-- Task details --
The answer should consist of the records below, repeated exactly, and no pictures.

-- Opening Marker --

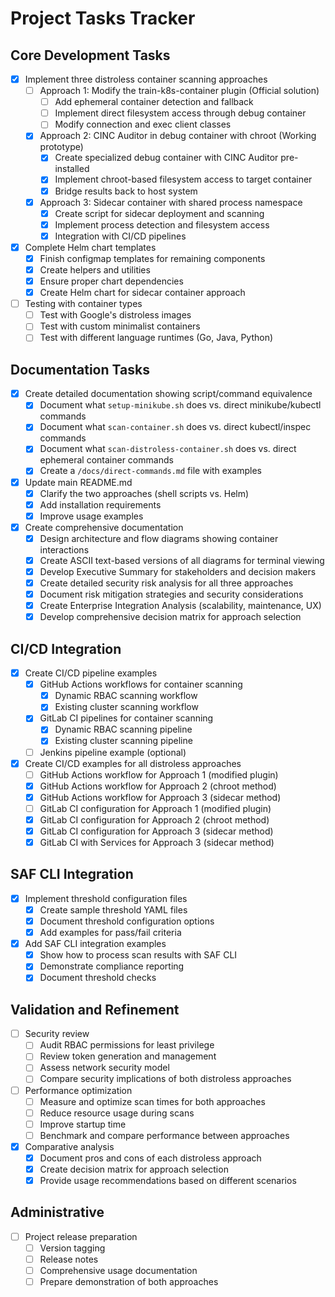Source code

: # Project Tasks Tracker

## Core Development Tasks

- [x] Implement three distroless container scanning approaches
  - [ ] Approach 1: Modify the train-k8s-container plugin (Official solution)
    - [ ] Add ephemeral container detection and fallback
    - [ ] Implement direct filesystem access through debug container
    - [ ] Modify connection and exec client classes
  - [x] Approach 2: CINC Auditor in debug container with chroot (Working prototype)
    - [x] Create specialized debug container with CINC Auditor pre-installed
    - [x] Implement chroot-based filesystem access to target container
    - [x] Bridge results back to host system
  - [x] Approach 3: Sidecar container with shared process namespace
    - [x] Create script for sidecar deployment and scanning
    - [x] Implement process detection and filesystem access
    - [x] Integration with CI/CD pipelines

- [x] Complete Helm chart templates
  - [x] Finish configmap templates for remaining components
  - [x] Create helpers and utilities
  - [x] Ensure proper chart dependencies
  - [x] Create Helm chart for sidecar container approach

- [ ] Testing with container types
  - [ ] Test with Google's distroless images
  - [ ] Test with custom minimalist containers
  - [ ] Test with different language runtimes (Go, Java, Python)

## Documentation Tasks

- [x] Create detailed documentation showing script/command equivalence
  - [x] Document what `setup-minikube.sh` does vs. direct minikube/kubectl commands
  - [x] Document what `scan-container.sh` does vs. direct kubectl/inspec commands
  - [x] Document what `scan-distroless-container.sh` does vs. direct ephemeral container commands
  - [x] Create a `/docs/direct-commands.md` file with examples

- [x] Update main README.md
  - [x] Clarify the two approaches (shell scripts vs. Helm)
  - [x] Add installation requirements
  - [x] Improve usage examples

- [x] Create comprehensive documentation
  - [x] Design architecture and flow diagrams showing container interactions
  - [x] Create ASCII text-based versions of all diagrams for terminal viewing
  - [x] Develop Executive Summary for stakeholders and decision makers
  - [x] Create detailed security risk analysis for all three approaches
  - [x] Document risk mitigation strategies and security considerations
  - [x] Create Enterprise Integration Analysis (scalability, maintenance, UX)
  - [x] Develop comprehensive decision matrix for approach selection

## CI/CD Integration

- [x] Create CI/CD pipeline examples
  - [x] GitHub Actions workflows for container scanning
    - [x] Dynamic RBAC scanning workflow
    - [x] Existing cluster scanning workflow
  - [x] GitLab CI pipelines for container scanning
    - [x] Dynamic RBAC scanning pipeline
    - [x] Existing cluster scanning pipeline
  - [ ] Jenkins pipeline example (optional)

- [x] Create CI/CD examples for all distroless approaches
  - [ ] GitHub Actions workflow for Approach 1 (modified plugin)
  - [x] GitHub Actions workflow for Approach 2 (chroot method)
  - [x] GitHub Actions workflow for Approach 3 (sidecar method)
  - [ ] GitLab CI configuration for Approach 1 (modified plugin)
  - [x] GitLab CI configuration for Approach 2 (chroot method)
  - [x] GitLab CI configuration for Approach 3 (sidecar method)
  - [x] GitLab CI with Services for Approach 3 (sidecar method)

## SAF CLI Integration

- [x] Implement threshold configuration files
  - [x] Create sample threshold YAML files
  - [x] Document threshold configuration options
  - [x] Add examples for pass/fail criteria

- [x] Add SAF CLI integration examples
  - [x] Show how to process scan results with SAF CLI
  - [x] Demonstrate compliance reporting
  - [x] Document threshold checks

## Validation and Refinement

- [ ] Security review
  - [ ] Audit RBAC permissions for least privilege
  - [ ] Review token generation and management
  - [ ] Assess network security model
  - [ ] Compare security implications of both distroless approaches

- [ ] Performance optimization
  - [ ] Measure and optimize scan times for both approaches
  - [ ] Reduce resource usage during scans
  - [ ] Improve startup time
  - [ ] Benchmark and compare performance between approaches

- [x] Comparative analysis
  - [x] Document pros and cons of each distroless approach
  - [x] Create decision matrix for approach selection
  - [x] Provide usage recommendations based on different scenarios

## Administrative

- [ ] Project release preparation
  - [ ] Version tagging
  - [ ] Release notes
  - [ ] Comprehensive usage documentation
  - [ ] Prepare demonstration of both approaches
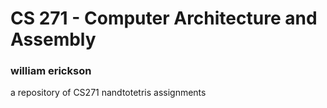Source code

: ﻿# CS 271 - Computer Architecture and Assembly
### william erickson

a repository of CS271 nandtotetris assignments
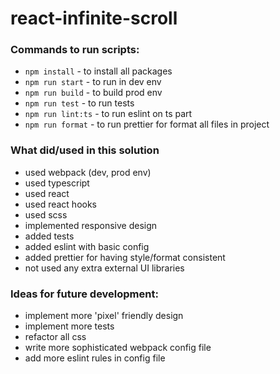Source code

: # react-infinite-scroll

### Commands to run scripts:
- `npm install` - to install all packages
- `npm run start` - to run in dev env 
- `npm run build` - to build prod env
- `npm run test` - to run  tests
- `npm run lint:ts` - to run eslint on ts part
- `npm run format` - to run prettier for format all files in project

### What did/used in this solution
- used webpack (dev, prod env)
- used typescript
- used react
- used react hooks
- used scss
- implemented responsive design
- added tests
- added eslint with basic config
- added prettier for having style/format consistent
- not used any extra external UI libraries

### Ideas for future development:
- implement more 'pixel' friendly design
- implement more tests 
- refactor all css
- write more sophisticated webpack config file
- add more eslint rules in config file
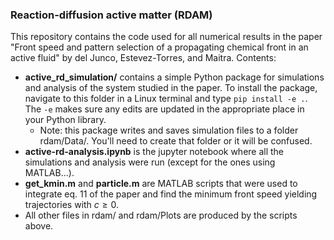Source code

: ### Reaction-diffusion active matter (RDAM)



This repository contains the code used for all numerical results in the paper "Front speed and pattern selection of a propagating chemical front in an active fluid" by del Junco, Estevez-Torres, and Maitra. Contents:

- **active_rd_simulation/** contains a simple Python package for simulations and analysis of the system studied in the paper. To install the package, navigate to this folder in a Linux terminal and type `pip install -e .`. The `-e` makes sure any edits are updated in the appropriate place in your Python library.
  - Note: this package writes and saves simulation files to a folder rdam/Data/. You'll need to create that folder or it will be confused.
- **active-rd-analysis.ipynb** is the jupyter notebook where all the simulations and analysis were run (except for the ones using MATLAB...). 
- **get_kmin.m** and **particle.m** are MATLAB scripts that were used to integrate eq. 11 of the paper and find the minimum front speed yielding trajectories with $c \geq 0$.
- All other files in rdam/ and rdam/Plots are produced by the scripts above.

-- Closing Marker --

-- Output of the exercise --
Source code

: # Project Tasks Tracker

## Core Development Tasks

- [x] Implement three distroless container scanning approaches
  - [ ] Approach 1: Modify the train-k8s-container plugin (Official solution)
    - [ ] Add ephemeral container detection and fallback
    - [ ] Implement direct filesystem access through debug container
    - [ ] Modify connection and exec client classes
  - [x] Approach 2: CINC Auditor in debug container with chroot (Working prototype)
    - [x] Create specialized debug container with CINC Auditor pre-installed
    - [x] Implement chroot-based filesystem access to target container
    - [x] Bridge results back to host system
  - [x] Approach 3: Sidecar container with shared process namespace
    - [x] Create script for sidecar deployment and scanning
    - [x] Implement process detection and filesystem access
    - [x] Integration with CI/CD pipelines

- [x] Complete Helm chart templates
  - [x] Finish configmap templates for remaining components
  - [x] Create helpers and utilities
  - [x] Ensure proper chart dependencies
  - [x] Create Helm chart for sidecar container approach

- [ ] Testing with container types
  - [ ] Test with Google's distroless images
  - [ ] Test with custom minimalist containers
  - [ ] Test with different language runtimes (Go, Java, Python)

## Documentation Tasks

- [x] Create detailed documentation showing script/command equivalence
  - [x] Document what `setup-minikube.sh` does vs. direct minikube/kubectl commands
  - [x] Document what `scan-container.sh` does vs. direct kubectl/inspec commands
  - [x] Document what `scan-distroless-container.sh` does vs. direct ephemeral container commands
  - [x] Create a `/docs/direct-commands.md` file with examples

- [x] Update main README.md
  - [x] Clarify the two approaches (shell scripts vs. Helm)
  - [x] Add installation requirements
  - [x] Improve usage examples

- [x] Create comprehensive documentation
  - [x] Design architecture and flow diagrams showing container interactions
  - [x] Create ASCII text-based versions of all diagrams for terminal viewing
  - [x] Develop Executive Summary for stakeholders and decision makers
  - [x] Create detailed security risk analysis for all three approaches
  - [x] Document risk mitigation strategies and security considerations
  - [x] Create Enterprise Integration Analysis (scalability, maintenance, UX)
  - [x] Develop comprehensive decision matrix for approach selection

## CI/CD Integration

- [x] Create CI/CD pipeline examples
  - [x] GitHub Actions workflows for container scanning
    - [x] Dynamic RBAC scanning workflow
    - [x] Existing cluster scanning workflow
  - [x] GitLab CI pipelines for container scanning
    - [x] Dynamic RBAC scanning pipeline
    - [x] Existing cluster scanning pipeline
  - [ ] Jenkins pipeline example (optional)

- [x] Create CI/CD examples for all distroless approaches
  - [ ] GitHub Actions workflow for Approach 1 (modified plugin)
  - [x] GitHub Actions workflow for Approach 2 (chroot method)
  - [x] GitHub Actions workflow for Approach 3 (sidecar method)
  - [ ] GitLab CI configuration for Approach 1 (modified plugin)
  - [x] GitLab CI configuration for Approach 2 (chroot method)
  - [x] GitLab CI configuration for Approach 3 (sidecar method)
  - [x] GitLab CI with Services for Approach 3 (sidecar method)

## SAF CLI Integration

- [x] Implement threshold configuration files
  - [x] Create sample threshold YAML files
  - [x] Document threshold configuration options
  - [x] Add examples for pass/fail criteria

- [x] Add SAF CLI integration examples
  - [x] Show how to process scan results with SAF CLI
  - [x] Demonstrate compliance reporting
  - [x] Document threshold checks

## Validation and Refinement

- [ ] Security review
  - [ ] Audit RBAC permissions for least privilege
  - [ ] Review token generation and management
  - [ ] Assess network security model
  - [ ] Compare security implications of both distroless approaches

- [ ] Performance optimization
  - [ ] Measure and optimize scan times for both approaches
  - [ ] Reduce resource usage during scans
  - [ ] Improve startup time
  - [ ] Benchmark and compare performance between approaches

- [x] Comparative analysis
  - [x] Document pros and cons of each distroless approach
  - [x] Create decision matrix for approach selection
  - [x] Provide usage recommendations based on different scenarios

## Administrative

- [ ] Project release preparation
  - [ ] Version tagging
  - [ ] Release notes
  - [ ] Comprehensive usage documentation
  - [ ] Prepare demonstration of both approaches
Source code

: ﻿# CS 271 - Computer Architecture and Assembly
### william erickson

a repository of CS271 nandtotetris assignments
Source code

: # react-infinite-scroll

### Commands to run scripts:
- `npm install` - to install all packages
- `npm run start` - to run in dev env 
- `npm run build` - to build prod env
- `npm run test` - to run  tests
- `npm run lint:ts` - to run eslint on ts part
- `npm run format` - to run prettier for format all files in project

### What did/used in this solution
- used webpack (dev, prod env)
- used typescript
- used react
- used react hooks
- used scss
- implemented responsive design
- added tests
- added eslint with basic config
- added prettier for having style/format consistent
- not used any extra external UI libraries

### Ideas for future development:
- implement more 'pixel' friendly design
- implement more tests 
- refactor all css
- write more sophisticated webpack config file
- add more eslint rules in config file
Source code

: ### Reaction-diffusion active matter (RDAM)



This repository contains the code used for all numerical results in the paper "Front speed and pattern selection of a propagating chemical front in an active fluid" by del Junco, Estevez-Torres, and Maitra. Contents:

- **active_rd_simulation/** contains a simple Python package for simulations and analysis of the system studied in the paper. To install the package, navigate to this folder in a Linux terminal and type `pip install -e .`. The `-e` makes sure any edits are updated in the appropriate place in your Python library.
  - Note: this package writes and saves simulation files to a folder rdam/Data/. You'll need to create that folder or it will be confused.
- **active-rd-analysis.ipynb** is the jupyter notebook where all the simulations and analysis were run (except for the ones using MATLAB...). 
- **get_kmin.m** and **particle.m** are MATLAB scripts that were used to integrate eq. 11 of the paper and find the minimum front speed yielding trajectories with $c \geq 0$.
- All other files in rdam/ and rdam/Plots are produced by the scripts above.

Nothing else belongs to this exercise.